Adverse Events as a Cause of Unblinding of Allocated Arms in Anti-Amyloid Therapy Trials: A Meta-Analysis of the Predictive Value.

机构信息

Department of Neuropathology, Graduate School of Medicine, The University of Tokyo, Tokyo, Japan.

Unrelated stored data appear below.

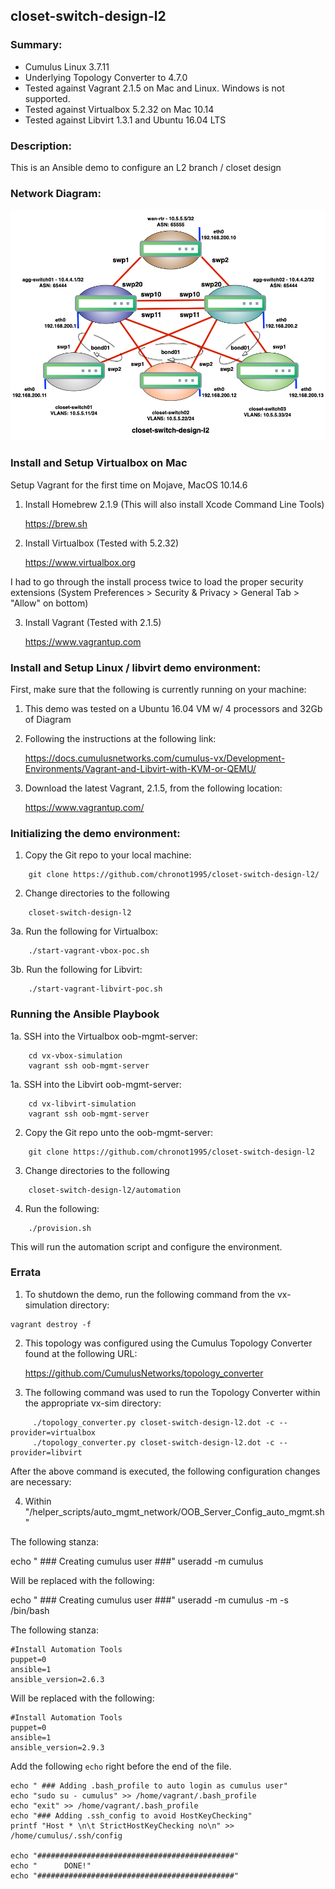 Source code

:## closet-switch-design-l2

### Summary:

  - Cumulus Linux 3.7.11
  - Underlying Topology Converter to 4.7.0
  - Tested against Vagrant 2.1.5 on Mac and Linux. Windows is not supported.
  - Tested against Virtualbox 5.2.32 on Mac 10.14
  - Tested against Libvirt 1.3.1 and Ubuntu 16.04 LTS

### Description:

This is an Ansible demo to configure an L2 branch / closet design

### Network Diagram:

![Network Diagram](https://github.com/chronot1995/closet-switch-design-l2/blob/master/documentation/closet-switch-design-l2.png)

### Install and Setup Virtualbox on Mac

Setup Vagrant for the first time on Mojave, MacOS 10.14.6

1. Install Homebrew 2.1.9 (This will also install Xcode Command Line Tools)

    https://brew.sh

2. Install Virtualbox (Tested with 5.2.32)

    https://www.virtualbox.org

I had to go through the install process twice to load the proper security extensions (System Preferences > Security & Privacy > General Tab > "Allow" on bottom)

3. Install Vagrant (Tested with 2.1.5)

    https://www.vagrantup.com

### Install and Setup Linux / libvirt demo environment:

First, make sure that the following is currently running on your machine:

1. This demo was tested on a Ubuntu 16.04 VM w/ 4 processors and 32Gb of Diagram

2. Following the instructions at the following link:

    https://docs.cumulusnetworks.com/cumulus-vx/Development-Environments/Vagrant-and-Libvirt-with-KVM-or-QEMU/

3. Download the latest Vagrant, 2.1.5, from the following location:

    https://www.vagrantup.com/

### Initializing the demo environment:

1. Copy the Git repo to your local machine:

```
    git clone https://github.com/chronot1995/closet-switch-design-l2/
```

2. Change directories to the following

```
    closet-switch-design-l2
```

3a. Run the following for Virtualbox:

```
    ./start-vagrant-vbox-poc.sh
```

3b. Run the following for Libvirt:

```
    ./start-vagrant-libvirt-poc.sh
```

### Running the Ansible Playbook

1a. SSH into the Virtualbox oob-mgmt-server:

```
    cd vx-vbox-simulation
    vagrant ssh oob-mgmt-server
```

1a. SSH into the Libvirt oob-mgmt-server:

```
    cd vx-libvirt-simulation  
    vagrant ssh oob-mgmt-server
```

2. Copy the Git repo unto the oob-mgmt-server:

```
    git clone https://github.com/chronot1995/closet-switch-design-l2
```

3. Change directories to the following

```
    closet-switch-design-l2/automation
```

4. Run the following:

```
    ./provision.sh
```

This will run the automation script and configure the environment.

### Errata

1. To shutdown the demo, run the following command from the vx-simulation directory:

```
vagrant destroy -f
```

2. This topology was configured using the Cumulus Topology Converter found at the following URL:

    https://github.com/CumulusNetworks/topology_converter

3. The following command was used to run the Topology Converter within the appropriate vx-sim directory:

```
     ./topology_converter.py closet-switch-design-l2.dot -c --provider=virtualbox
     ./topology_converter.py closet-switch-design-l2.dot -c --provider=libvirt
```

After the above command is executed, the following configuration changes are necessary:

4. Within "<vx-sim>/helper_scripts/auto_mgmt_network/OOB_Server_Config_auto_mgmt.sh"

The following stanza:

echo " ### Creating cumulus user ###"
useradd -m cumulus

Will be replaced with the following:

echo " ### Creating cumulus user ###"
useradd -m cumulus -m -s /bin/bash

The following stanza:

    #Install Automation Tools
    puppet=0
    ansible=1
    ansible_version=2.6.3

Will be replaced with the following:

    #Install Automation Tools
    puppet=0
    ansible=1
    ansible_version=2.9.3

Add the following ```echo``` right before the end of the file.

    echo " ### Adding .bash_profile to auto login as cumulus user"
    echo "sudo su - cumulus" >> /home/vagrant/.bash_profile
    echo "exit" >> /home/vagrant/.bash_profile
    echo "### Adding .ssh_config to avoid HostKeyChecking"
    printf "Host * \n\t StrictHostKeyChecking no\n" >> /home/cumulus/.ssh/config

    echo "############################################"
    echo "      DONE!"
    echo "############################################"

Unit for Early and Exploratory Clinical Development, The University of Tokyo Hospital, Tokyo, Japan.

出版信息

J Alzheimers Dis. 2024;101(4):1127-1132. doi: 10.3233/JAD-240623.

DOI:10.3233/JAD-240623
PMID:39269842
Abstract

Anti-amyloid drugs for early Alzheimer's disease, including lecanemab, are associated with adverse events (AEs), such as amyloid-related imaging abnormalities (ARIA)-edema/effusion (E), ARIA-hemorrhage, and infusion-related reactions, which can indicate allocated arms in clinical trials. Herein, we evaluated the predictive value of AEs using a meta-analysis to estimate their incidence and simulated positive predictive value (PPV). The PPV for ARIA-E was high (0.915), but that for ARIA hemorrhage was low (0.630). Infusion-related reactions had a high PPV of 0.910, but with a wide confidence interval. Our results suggest the need to ameliorate the unblinding effects of AEs, particularly ARIA-E in trials.

摘要

用于早期阿尔茨海默病的抗淀粉样蛋白药物,包括 lecanemab,与不良事件 (AE) 相关,如淀粉样蛋白相关成像异常 (ARIA)-水肿/渗出 (E)、ARIA 出血和输注相关反应,这些反应可以指示临床试验中的分配臂。在此,我们使用荟萃分析评估 AE 的预测价值,以估计其发生率并模拟阳性预测值 (PPV)。ARIA-E 的 PPV 较高(0.915),但 ARIA 出血的 PPV 较低(0.630)。输注相关反应的 PPV 较高,为 0.910,但置信区间较宽。我们的研究结果表明,有必要减轻 AE 的去盲效果,特别是在试验中减轻 ARIA-E 的去盲效果。